Social anhedonia linked to interpersonal deficits in schizophrenia
MedWire News: Patients with schizophrenia and otherwise mentally healthy individuals with social anhedonia both show deficits in adopting the perspective of others, study results demonstrate.
The capacity to infer the beliefs, intentions, and emotions of others to explain and predict their behavior – known as theory of mind (TOM) – has been extensively studied by cognitive psychologists.
Research in this area has traditionally focused on child development and also autistic disorders. Recently though, clinicians interested in schizophrenia have begun to apply TOM to explain certain characteristics of the illness.
In the current study, Matthieu Villatte (University of Picardie Jules Verne, Amiens, France) and colleagues focused on a particular aspect of TOM - belief attribution in the context of relational frame theory (RFT).
At the core of RFT lies the concept of framing, which consists of responding to a stimulus in relation to another stimulus according to characteristics that may or may not be defined by social community.
For example, responding to questions such as ‘‘What did you do in town yesterday? Did you see the same movie as me?’’ requires the listener to change perspective along the three dimensions as follows: ‘‘I am here now but when I was there and then, I did…’’ and ‘‘You saw that movie but I saw…’’.
A range of these tasks was presented to 15 patients diagnosed with schizophrenia, 30 nonclinical participants with a high level of social anhedonia, and two comparison mentally healthy control groups of 15 and 30 people, respectively.
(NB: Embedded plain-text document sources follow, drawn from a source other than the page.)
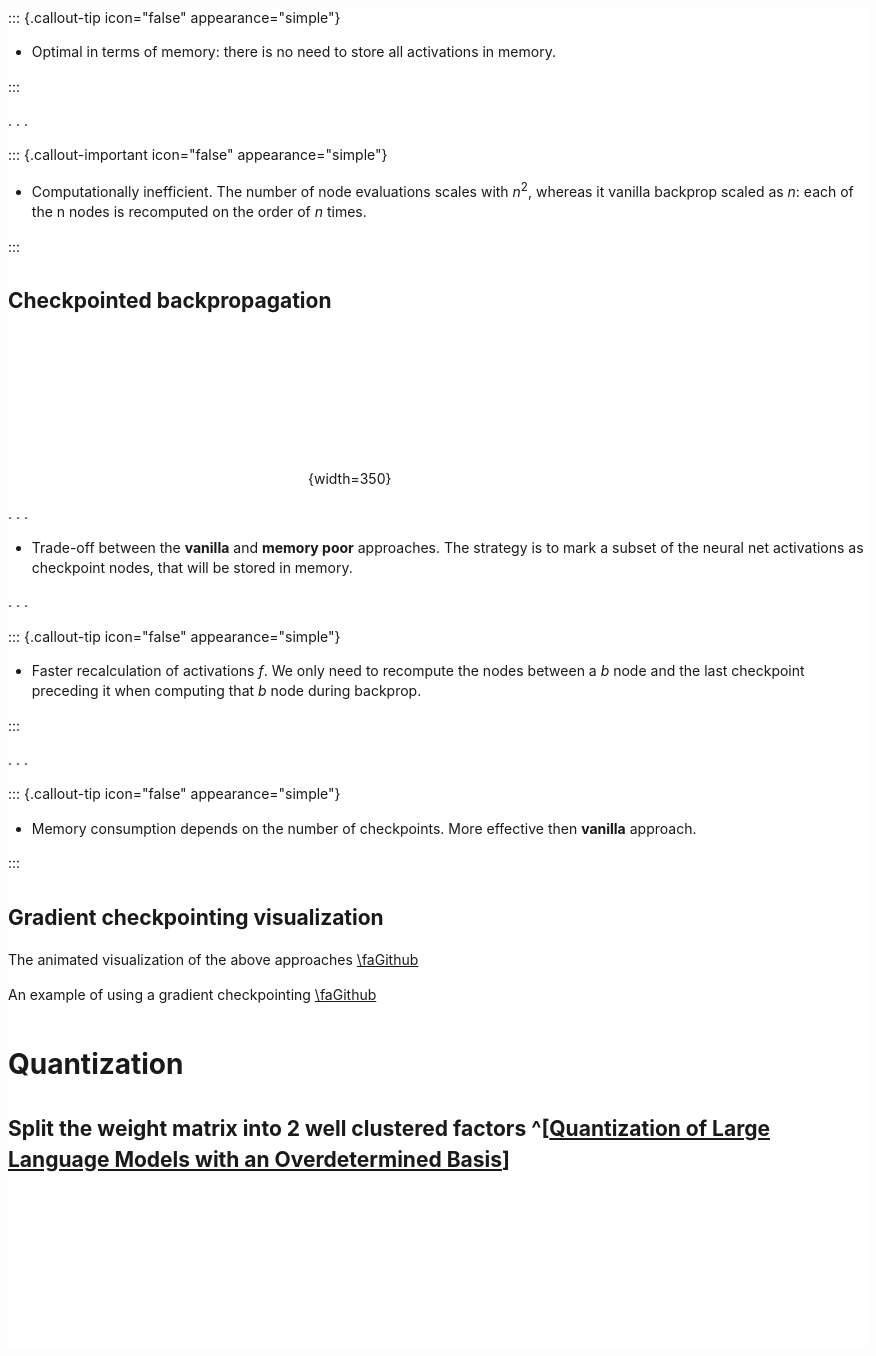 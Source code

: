 ::: {.callout-tip icon="false" appearance="simple"}

* Optimal in terms of memory: there is no need to store all activations in memory.

:::

. . .

::: {.callout-important icon="false" appearance="simple"}

* Computationally inefficient. The number of node evaluations scales with $n^2$, whereas it vanilla backprop scaled as $n$: each of the n nodes is recomputed on the order of $n$ times.

:::

## Checkpointed backpropagation

![Computation graph for obtaining gradients for a simple feed-forward neural network with n layers. The purple color indicates nodes that are stored in memory.](checkpoint_backprop.pdf){width=350}

. . .

* Trade-off between the **vanilla** and **memory poor** approaches. The strategy is to mark a subset of the neural net activations as checkpoint nodes, that will be stored in memory.

. . .


::: {.callout-tip icon="false" appearance="simple"}

* Faster recalculation of activations $f$. We only need to recompute the nodes between a $b$ node and the last checkpoint preceding it when computing that $b$ node during backprop. 

:::

. . .

::: {.callout-tip icon="false" appearance="simple"}

* Memory consumption depends on the number of checkpoints. More effective then **vanilla** approach.

:::

## Gradient checkpointing visualization


The animated visualization of the above approaches [\faGithub](https://github.com/cybertronai/gradient-checkpointing)


An example of using a gradient checkpointing [\faGithub](https://github.com/rasbt/deeplearning-models/blob/master/pytorch_ipynb/mechanics/gradient-checkpointing-nin.ipynb)

# Quantization

## Split the weight matrix into 2 well clustered factors ^[[Quantization of Large Language Models with an Overdetermined Basis](https://arxiv.org/abs/2404.09737)]

![Scheme of post-training quantization approach.](quantization_scheme.pdf) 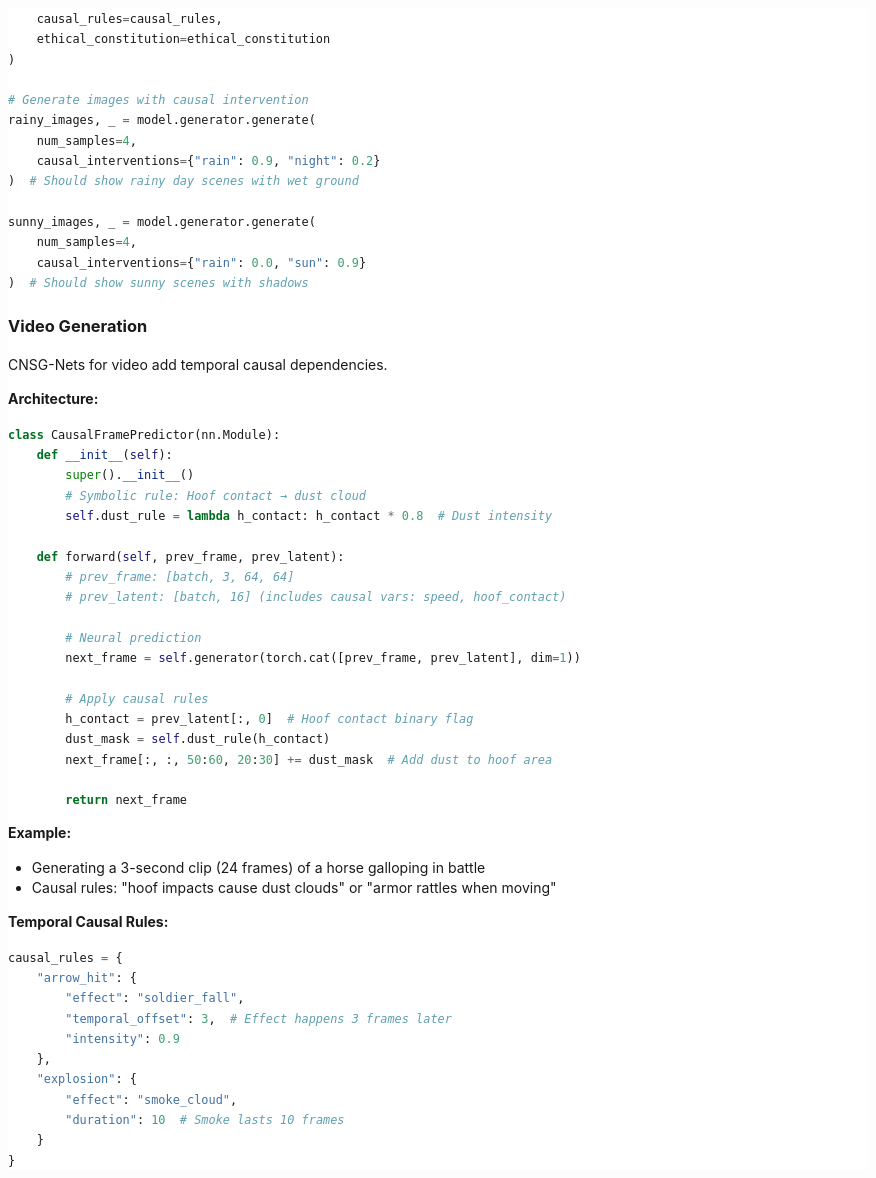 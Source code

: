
 ```python
    causal_rules=causal_rules,
    ethical_constitution=ethical_constitution
)

# Generate images with causal intervention
rainy_images, _ = model.generator.generate(
    num_samples=4, 
    causal_interventions={"rain": 0.9, "night": 0.2}
)  # Should show rainy day scenes with wet ground

sunny_images, _ = model.generator.generate(
    num_samples=4, 
    causal_interventions={"rain": 0.0, "sun": 0.9}
)  # Should show sunny scenes with shadows
```

### Video Generation

CNSG-Nets for video add temporal causal dependencies.

**Architecture:**
```python
class CausalFramePredictor(nn.Module):
    def __init__(self):
        super().__init__()
        # Symbolic rule: Hoof contact → dust cloud
        self.dust_rule = lambda h_contact: h_contact * 0.8  # Dust intensity
    
    def forward(self, prev_frame, prev_latent):
        # prev_frame: [batch, 3, 64, 64]
        # prev_latent: [batch, 16] (includes causal vars: speed, hoof_contact)
        
        # Neural prediction
        next_frame = self.generator(torch.cat([prev_frame, prev_latent], dim=1))
        
        # Apply causal rules
        h_contact = prev_latent[:, 0]  # Hoof contact binary flag
        dust_mask = self.dust_rule(h_contact)
        next_frame[:, :, 50:60, 20:30] += dust_mask  # Add dust to hoof area
        
        return next_frame
```

**Example:**
- Generating a 3-second clip (24 frames) of a horse galloping in battle
- Causal rules: "hoof impacts cause dust clouds" or "armor rattles when moving"

**Temporal Causal Rules:**
```python
causal_rules = {
    "arrow_hit": {
        "effect": "soldier_fall",
        "temporal_offset": 3,  # Effect happens 3 frames later
        "intensity": 0.9
    },
    "explosion": {
        "effect": "smoke_cloud",
        "duration": 10  # Smoke lasts 10 frames
    }
}
```
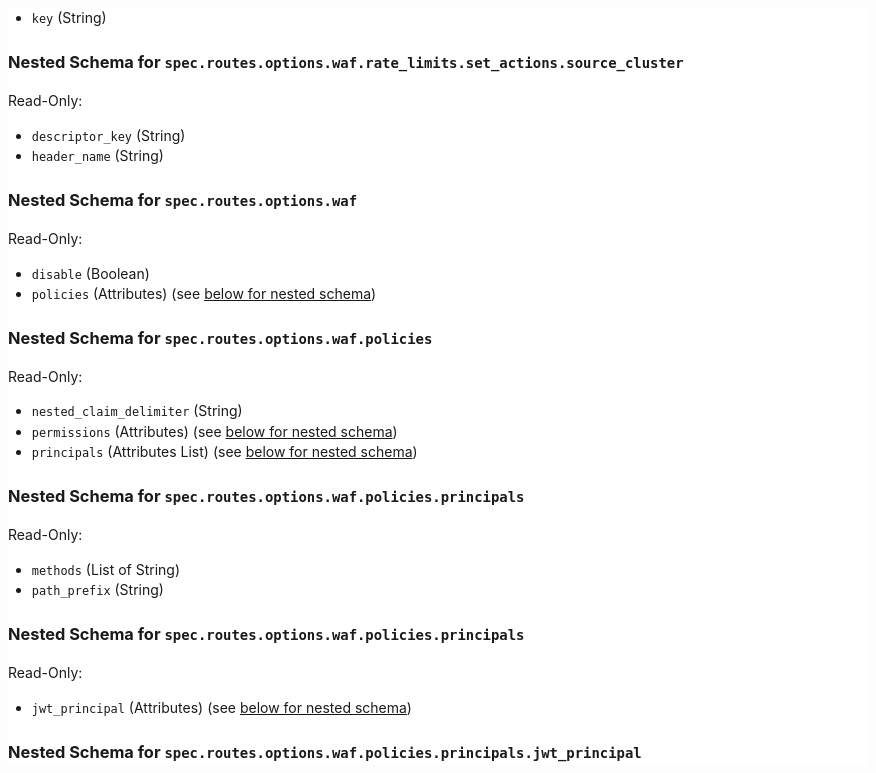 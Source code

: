 - `key` (String)




<a id="nestedatt--spec--routes--options--waf--rate_limits--set_actions--request_headers"></a>
### Nested Schema for `spec.routes.options.waf.rate_limits.set_actions.source_cluster`

Read-Only:

- `descriptor_key` (String)
- `header_name` (String)





<a id="nestedatt--spec--routes--options--rbac"></a>
### Nested Schema for `spec.routes.options.waf`

Read-Only:

- `disable` (Boolean)
- `policies` (Attributes) (see [below for nested schema](#nestedatt--spec--routes--options--waf--policies))

<a id="nestedatt--spec--routes--options--waf--policies"></a>
### Nested Schema for `spec.routes.options.waf.policies`

Read-Only:

- `nested_claim_delimiter` (String)
- `permissions` (Attributes) (see [below for nested schema](#nestedatt--spec--routes--options--waf--policies--permissions))
- `principals` (Attributes List) (see [below for nested schema](#nestedatt--spec--routes--options--waf--policies--principals))

<a id="nestedatt--spec--routes--options--waf--policies--permissions"></a>
### Nested Schema for `spec.routes.options.waf.policies.principals`

Read-Only:

- `methods` (List of String)
- `path_prefix` (String)


<a id="nestedatt--spec--routes--options--waf--policies--principals"></a>
### Nested Schema for `spec.routes.options.waf.policies.principals`

Read-Only:

- `jwt_principal` (Attributes) (see [below for nested schema](#nestedatt--spec--routes--options--waf--policies--principals--jwt_principal))

<a id="nestedatt--spec--routes--options--waf--policies--principals--jwt_principal"></a>
### Nested Schema for `spec.routes.options.waf.policies.principals.jwt_principal`

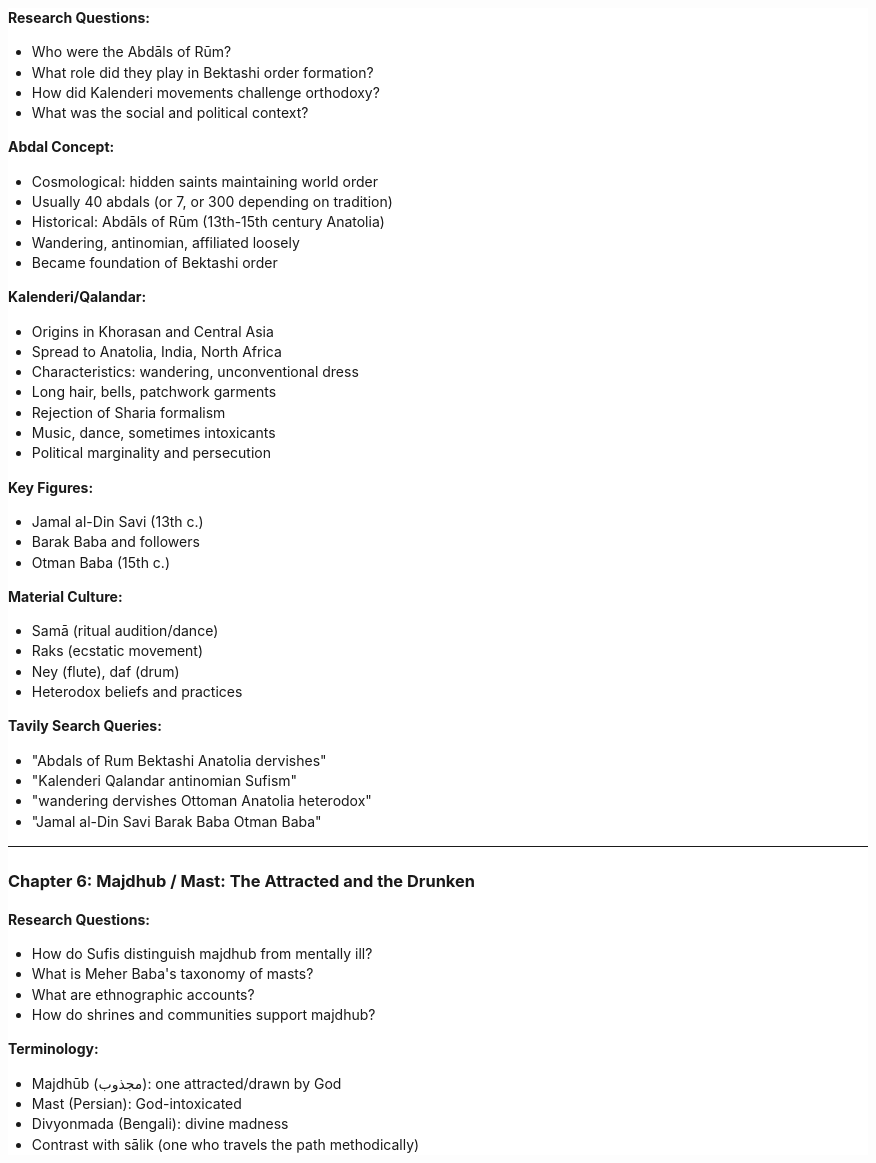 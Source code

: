 **Research Questions:**
- Who were the Abdāls of Rūm?
- What role did they play in Bektashi order formation?
- How did Kalenderi movements challenge orthodoxy?
- What was the social and political context?

**Abdal Concept:**
- Cosmological: hidden saints maintaining world order
- Usually 40 abdals (or 7, or 300 depending on tradition)
- Historical: Abdāls of Rūm (13th-15th century Anatolia)
- Wandering, antinomian, affiliated loosely
- Became foundation of Bektashi order

**Kalenderi/Qalandar:**
- Origins in Khorasan and Central Asia
- Spread to Anatolia, India, North Africa
- Characteristics: wandering, unconventional dress
- Long hair, bells, patchwork garments
- Rejection of Sharia formalism
- Music, dance, sometimes intoxicants
- Political marginality and persecution

**Key Figures:**
- Jamal al-Din Savi (13th c.)
- Barak Baba and followers
- Otman Baba (15th c.)

**Material Culture:**
- Samā (ritual audition/dance)
- Raks (ecstatic movement)
- Ney (flute), daf (drum)
- Heterodox beliefs and practices

**Tavily Search Queries:**
- "Abdals of Rum Bektashi Anatolia dervishes"
- "Kalenderi Qalandar antinomian Sufism"
- "wandering dervishes Ottoman Anatolia heterodox"
- "Jamal al-Din Savi Barak Baba Otman Baba"

---

### Chapter 6: Majdhub / Mast: The Attracted and the Drunken

**Research Questions:**
- How do Sufis distinguish majdhub from mentally ill?
- What is Meher Baba's taxonomy of masts?
- What are ethnographic accounts?
- How do shrines and communities support majdhub?

**Terminology:**
- Majdhūb (مجذوب): one attracted/drawn by God
- Mast (Persian): God-intoxicated
- Divyonmada (Bengali): divine madness
- Contrast with sālik (one who travels the path methodically)
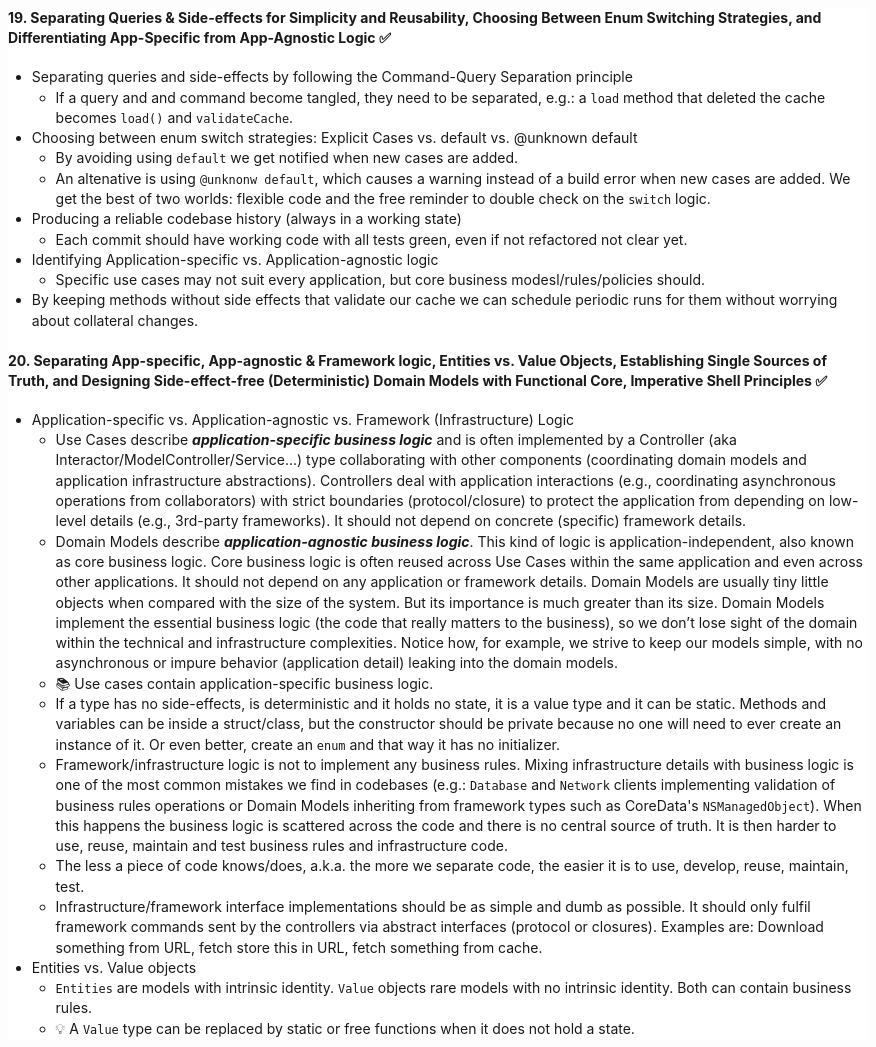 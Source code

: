 #### 19. Separating Queries & Side-effects for Simplicity and Reusability, Choosing Between Enum Switching Strategies, and Differentiating App-Specific from App-Agnostic Logic ✅

-   Separating queries and side-effects by following the Command-Query Separation principle
    -   If a query and and command become tangled, they need to be separated, e.g.: a `load` method that deleted the cache becomes `load()` and `validateCache`.
-   Choosing between enum switch strategies: Explicit Cases vs. default vs. @unknown default
    -   By avoiding using `default` we get notified when new cases are added.
    -   An altenative is using `@unknonw default`, which causes a warning instead of a build error when new cases are added. We get the best of two worlds: flexible code and the free reminder to double check on the `switch` logic.
-   Producing a reliable codebase history (always in a working state)
    -   Each commit should have working code with all tests green, even if not refactored not clear yet.
-   Identifying Application-specific vs. Application-agnostic logic
    -   Specific use cases may not suit every application, but core business modesl/rules/policies should.
-   By keeping methods without side effects that validate our cache we can schedule periodic runs for them without worrying about collateral changes.

#### 20. Separating App-specific, App-agnostic & Framework logic, Entities vs. Value Objects, Establishing Single Sources of Truth, and Designing Side-effect-free (Deterministic) Domain Models with Functional Core, Imperative Shell Principles ✅


-   Application-specific vs. Application-agnostic vs. Framework (Infrastructure) Logic
    -   Use Cases describe _**application-specific business logic**_ and is often implemented by a Controller (aka Interactor/ModelController/Service...) type collaborating with other components (coordinating domain models and application infrastructure abstractions). Controllers deal with application interactions (e.g., coordinating asynchronous operations from collaborators) with strict boundaries (protocol/closure) to protect the application from depending on low-level details (e.g., 3rd-party frameworks). It should not depend on concrete (specific) framework details.
    -   Domain Models describe _**application-agnostic business logic**_. This kind of logic is application-independent, also known as core business logic. Core business logic is often reused across Use Cases within the same application and even across other applications. It should not depend on any application or framework details. Domain Models are usually tiny little objects when compared with the size of the system. But its importance is much greater than its size. Domain Models implement the essential business logic (the code that really matters to the business), so we don’t lose sight of the domain within the technical and infrastructure complexities. Notice how, for example, we strive to keep our models simple, with no asynchronous or impure behavior (application detail) leaking into the domain models.
    -   📚 Use cases contain application-specific  business logic.
    -   If a type has no side-effects, is deterministic and it holds no state, it is a value type and it can be static. Methods and variables can be inside a struct/class, but the constructor should be private because no one will need to ever create an instance of it. Or even better, create an `enum` and that way it has no initializer.
    -   Framework/infrastructure logic is not to implement any business rules. Mixing infrastructure details with business logic is one of the most common  mistakes we find in codebases (e.g.: `Database` and `Network` clients implementing validation of business rules operations or Domain Models inheriting from framework types such as CoreData's `NSManagedObject`). When this happens the business logic is scattered across the code and there is no central source of truth. It is then harder to use, reuse, maintain and test business rules and infrastructure code.
    -   The less a piece of code knows/does, a.k.a. the more we separate code, the easier it is to use, develop, reuse, maintain, test.
    - Infrastructure/framework interface implementations should be as simple and dumb as possible. It should only fulfil framework commands sent by the controllers via abstract interfaces (protocol or closures). Examples are: Download something from URL, fetch store this in URL, fetch something from cache.
-   Entities vs. Value objects
    -   `Entities` are models with intrinsic identity. `Value` objects rare models with no intrinsic identity. Both can contain business rules.
    -   💡 A `Value` type can be replaced by static or free functions when it does not hold a state.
Both patients with schizophrenia and participants with a high level of social anhedonia demonstrated poorer performance than controls when they were required to reverse the frame of I-YOU, that is, when attributing a belief to another.
Interestingly, schizophrenia patients but not the social anhedonia participants showed poor response to the frame of Logical NOT (attribution of a false-belief).
Villatte et al speculate that experiencing fewer social interactions would cause difficulties in appreciating the point of view of others but would have no influence on understanding that people can act on the basis of a false-belief.
The researchers note that training programs aimed at improving perspective have proved useful in children with high-functioning autism and could be of benefit in schizophrenia.
The research is published in the Journal of Behavior Therapy and Experimental Psychiatry.